Pick a codec is not as simple just choose a modern one. We need to consider the browser support, hardware support, and the bandwidth usage. For example, we might tend to use VP9 because it’s a scalable codec, support simulcast and scalable video coding(SVC), and the bandwidth will be lower than H264. Even all browser is support VP9 for WebRTC now, but Apple ecosystem is not support by default hardware acceleration for VP9. So if you use VP9, it will consume a lot of CPU power on the Apple devices. You might not have a problem with that, but your video will consume by others, so we should consider the consumer side as well.
Know the track source
When a peer join the room, the SFU will receive the track from the peer. But we don’t know the source of the track, is it from the camera or from the screen sharing. We need to know the source of the track because we need to handle the track differently. For example, when a peer is sharing the screen, we want to make the video screen sharing as a main video and the camera video as a thumbnail. Currently, Pion the Golang library that we’re using is not able to identify the track source. So we need to add a custom signaling to tell the SFU the track source.
Adaptive streaming is a technique to adjust the video quality based on the network condition. When the network is good, the video quality will be high, and when the network is bad, the video quality will be low. This is important to make sure the video is not freeze when the network is bad. We can use simulcast to achieve this. Simulcast is a technique to send multiple video quality at the same time. The receiver will choose which video quality that they want to receive based on their network condition. But simulcast will increase the bandwidth usage because it will send multiple video quality at the same time.
The challenge to implement this in an SFU is how we select the video to send to the peer. We need to make sure the video quality that we send is the most optimal based on the network condition. Beside that we also need to consider the size of video player rendered on the screen. If the video player is small, we can send a lower video quality to save the bandwidth. But if the video player is big, we need to send a higher video quality to make sure the video is not pixelated.

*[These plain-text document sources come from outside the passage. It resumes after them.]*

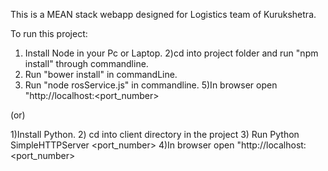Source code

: This is a MEAN stack webapp designed for Logistics team of Kurukshetra.

To run this project:
1) Install Node in your Pc or Laptop.
2)cd into project folder and run "npm install" through commandline.
3) Run "bower install" in commandLine.
4) Run "node rosService.js" in commandline.
5)In browser open "http://localhost:<port_number>

(or)

1)Install Python.
2) cd into client directory in the project
3) Run Python SimpleHTTPServer <port_number>
4)In browser open "http://localhost:<port_number>

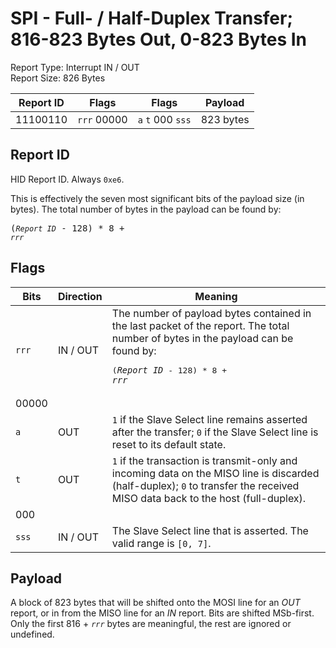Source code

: 
# SPI - Full- / Half-Duplex Transfer; 816-823 Bytes Out, 0-823 Bytes In
Report Type: Interrupt IN / OUT<br />
Report Size: 826 Bytes

| Report ID | Flags | Flags | Payload |
|-----------|-------|-------|---------|
| 11100110 | `rrr`&nbsp;00000 | `a`&nbsp;`t`&nbsp;000&nbsp;`sss` | 823 bytes |

## Report ID
HID Report ID.  Always `0xe6`.

This is effectively the seven most significant bits of the payload size (in bytes).  The total number of bytes in the payload can be found by: <pre>(*`Report ID`* - 128) * 8 + *`rrr`*</pre>

## Flags
| Bits  | Direction | Meaning |
|-------|-----------|---------|
| `rrr` | IN / OUT  | The number of payload bytes contained in the last packet of the report.  The total number of bytes in the payload can be found by: <pre>(*`Report ID`* - 128) * 8 + *`rrr`*</pre> |
| 00000 |          |                                                                       |
| `a`   | OUT      | `1` if the Slave Select line remains asserted after the transfer; `0` if the Slave Select line is reset to its default state. |
| `t`   | OUT      | `1` if the transaction is transmit-only and incoming data on the MISO line is discarded (half-duplex); `0` to transfer the received MISO data back to the host (full-duplex). |
| 000   |          |                                                                       |
| `sss` | IN / OUT | The Slave Select line that is asserted.  The valid range is `[0, 7]`. |

## Payload
A block of 823 bytes that will be shifted onto the MOSI line for an *OUT* report, or in from the MISO line for an *IN* report.  Bits are shifted MSb-first.  Only the first 816 + *`rrr`* bytes are meaningful, the rest are ignored or undefined.
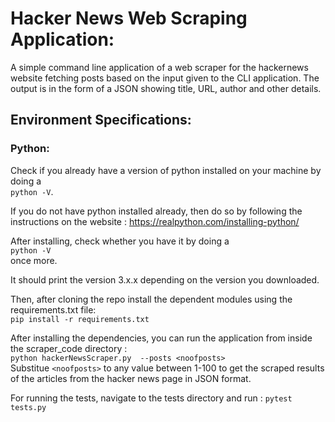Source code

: # Hacker News Web Scraping Application:
A simple command line application of a web scraper for the hackernews website fetching posts based on the input given to the CLI application. The output is in the form of a JSON showing title, URL, author and other details.

## Environment Specifications:
### Python:
Check if you already have a version of python installed on your machine by doing a 
</br>`python -V`.</br>

If you do not have python installed already, then do so by following the instructions on the website : https://realpython.com/installing-python/ </br>

After installing, check whether you have it by doing a </br> `python -V` </br>once more. </br>

It should print the version 3.x.x depending on the version you downloaded. </br>

Then, after cloning the repo install the dependent modules using the requirements.txt file:</br>
`pip install -r requirements.txt`</br>

After installing the dependencies, you can run the application from inside the scraper_code directory : </br>
`python hackerNewsScraper.py  --posts <noofposts>`</br>
Substitue `<noofposts>` to any value between 1-100 to get the scraped results of the articles from the hacker news page in JSON format. </br>

For running the tests, navigate to the tests directory and run :
`pytest tests.py `




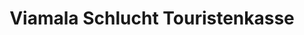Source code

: ---
title: "Viamala Schlucht Touristenkasse"
url: /zillis-reischen/viamala-schlucht-touristenkasse/
shop: Kiosk
---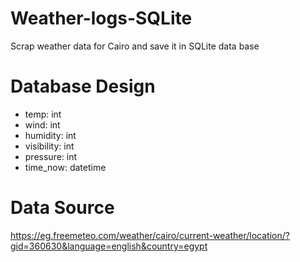# Weather-logs-SQLite
Scrap weather data for Cairo and save it in SQLite data base

# Database Design

- temp: int
- wind: int
- humidity: int
- visibility: int
- pressure: int
- time_now: datetime

# Data Source
https://eg.freemeteo.com/weather/cairo/current-weather/location/?gid=360630&language=english&country=egypt
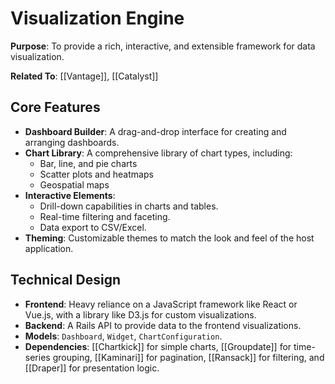 # Visualization Engine

**Purpose**: To provide a rich, interactive, and extensible framework for data visualization.

**Related To**: [[Vantage]], [[Catalyst]]

## Core Features

- **Dashboard Builder**: A drag-and-drop interface for creating and arranging dashboards.
- **Chart Library**: A comprehensive library of chart types, including:
  - Bar, line, and pie charts
  - Scatter plots and heatmaps
  - Geospatial maps
- **Interactive Elements**:
  - Drill-down capabilities in charts and tables.
  - Real-time filtering and faceting.
  - Data export to CSV/Excel.
- **Theming**: Customizable themes to match the look and feel of the host application.

## Technical Design

- **Frontend**: Heavy reliance on a JavaScript framework like React or Vue.js, with a library like D3.js for custom visualizations.
- **Backend**: A Rails API to provide data to the frontend visualizations.
- **Models**: `Dashboard`, `Widget`, `ChartConfiguration`.
- **Dependencies**: [[Chartkick]] for simple charts, [[Groupdate]] for time-series grouping, [[Kaminari]] for pagination, [[Ransack]] for filtering, and [[Draper]] for presentation logic.
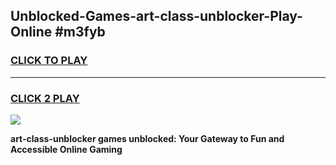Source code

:
## Unblocked-Games-art-class-unblocker-Play-Online #m3fyb
<h3>
<a href="https://news.freeplayer.one?title=art-class-unblocker&ref=3">CLICK TO PLAY</a></h3>
<hr>

<h3>
<a href="https://news.freeplayer.one?title=art-class-unblocker&ref=3">CLICK 2 PLAY</a>
  
</h3>

<a href="https://news.freeplayer.one?title=art-class-unblocker&ref=3"><img src="https://clearcache.store/games.png"></a>


**art-class-unblocker games unblocked: Your Gateway to Fun and Accessible Online Gaming**
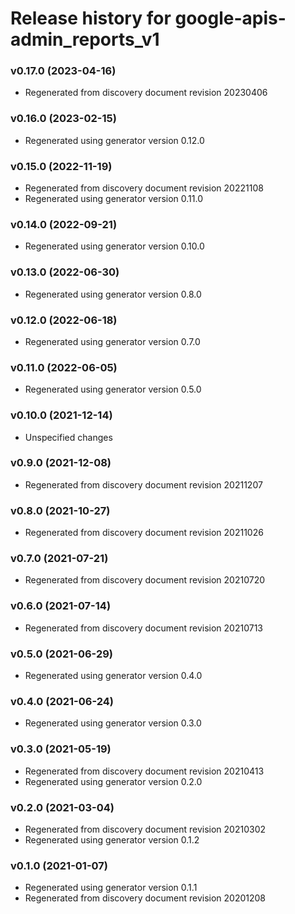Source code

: # Release history for google-apis-admin_reports_v1

### v0.17.0 (2023-04-16)

* Regenerated from discovery document revision 20230406

### v0.16.0 (2023-02-15)

* Regenerated using generator version 0.12.0

### v0.15.0 (2022-11-19)

* Regenerated from discovery document revision 20221108
* Regenerated using generator version 0.11.0

### v0.14.0 (2022-09-21)

* Regenerated using generator version 0.10.0

### v0.13.0 (2022-06-30)

* Regenerated using generator version 0.8.0

### v0.12.0 (2022-06-18)

* Regenerated using generator version 0.7.0

### v0.11.0 (2022-06-05)

* Regenerated using generator version 0.5.0

### v0.10.0 (2021-12-14)

* Unspecified changes

### v0.9.0 (2021-12-08)

* Regenerated from discovery document revision 20211207

### v0.8.0 (2021-10-27)

* Regenerated from discovery document revision 20211026

### v0.7.0 (2021-07-21)

* Regenerated from discovery document revision 20210720

### v0.6.0 (2021-07-14)

* Regenerated from discovery document revision 20210713

### v0.5.0 (2021-06-29)

* Regenerated using generator version 0.4.0

### v0.4.0 (2021-06-24)

* Regenerated using generator version 0.3.0

### v0.3.0 (2021-05-19)

* Regenerated from discovery document revision 20210413
* Regenerated using generator version 0.2.0

### v0.2.0 (2021-03-04)

* Regenerated from discovery document revision 20210302
* Regenerated using generator version 0.1.2

### v0.1.0 (2021-01-07)

* Regenerated using generator version 0.1.1
* Regenerated from discovery document revision 20201208

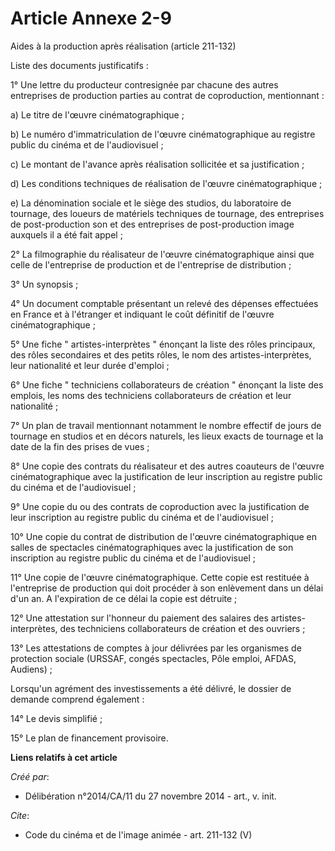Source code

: # Article Annexe 2-9

Aides à la production après réalisation (article 211-132) 

Liste des documents justificatifs : 

1° Une lettre du producteur contresignée par chacune des autres entreprises de production parties au contrat de coproduction,
mentionnant : 

a) Le titre de l'œuvre cinématographique ; 

b) Le numéro d'immatriculation de l'œuvre cinématographique au registre public du cinéma et de l'audiovisuel ; 

c) Le montant de l'avance après réalisation sollicitée et sa justification ; 

d) Les conditions techniques de réalisation de l'œuvre cinématographique ; 

e) La dénomination sociale et le siège des studios, du laboratoire de tournage, des loueurs de matériels techniques de
tournage, des entreprises de post-production son et des entreprises de post-production image auxquels il a été fait appel ; 

2° La filmographie du réalisateur de l'œuvre cinématographique ainsi que celle de l'entreprise de production et de
l'entreprise de distribution ; 

3° Un synopsis ; 

4° Un document comptable présentant un relevé des dépenses effectuées en France et à l'étranger et indiquant le coût
définitif de l'œuvre cinématographique ; 

5° Une fiche " artistes-interprètes " énonçant la liste des rôles principaux, des rôles secondaires et des petits rôles, le
nom des artistes-interprètes, leur nationalité et leur durée d'emploi ; 

6° Une fiche " techniciens collaborateurs de création " énonçant la liste des emplois, les noms des techniciens
collaborateurs de création et leur nationalité ; 

7° Un plan de travail mentionnant notamment le nombre effectif de jours de tournage en studios et en décors naturels, les
lieux exacts de tournage et la date de la fin des prises de vues ; 

8° Une copie des contrats du réalisateur et des autres coauteurs de l'œuvre cinématographique avec la justification de leur
inscription au registre public du cinéma et de l'audiovisuel ; 

9° Une copie du ou des contrats de coproduction avec la justification de leur inscription au registre public du cinéma et de
l'audiovisuel ; 

10° Une copie du contrat de distribution de l'œuvre cinématographique en salles de spectacles cinématographiques avec la
justification de son inscription au registre public du cinéma et de l'audiovisuel ; 

11° Une copie de l'œuvre cinématographique. Cette copie est restituée à l'entreprise de production qui doit procéder à son
enlèvement dans un délai d'un an. A l'expiration de ce délai la copie est détruite ; 

12° Une attestation sur l'honneur du paiement des salaires des artistes-interprètes, des techniciens collaborateurs de
création et des ouvriers ; 

13° Les attestations de comptes à jour délivrées par les organismes de protection sociale (URSSAF, congés spectacles, Pôle
emploi, AFDAS, Audiens) ; 

Lorsqu'un agrément des investissements a été délivré, le dossier de demande comprend également : 

14° Le devis simplifié ; 

15° Le plan de financement provisoire.

**Liens relatifs à cet article**

_Créé par_:

  - Délibération n°2014/CA/11 du 27 novembre 2014 - art., v. init.

_Cite_:

  - Code du cinéma et de l'image animée - art. 211-132 (V)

Adaptive streaming also can be use with modern codec that support Scalable Video Coding(SVC). SVC is a technique to encode a video into multiple layers. The layer can make the video packet contain a multiple resolution or adaptive frame rate. So not only sending a different quality of video, we can also change the frame rate of the video which affect the bandwidth usage. The implementation of SVC is is harder than simulcast because it’s specific to the codec.
Even there are several challenges on implementing an SFU, the first thing first is to make sure the SFU is working properly. Making sure it can route the media tracks from one peer to other peers, and make sure the peer can communicate in real-time. After that we can start to implement some enhancement to provide better user experience.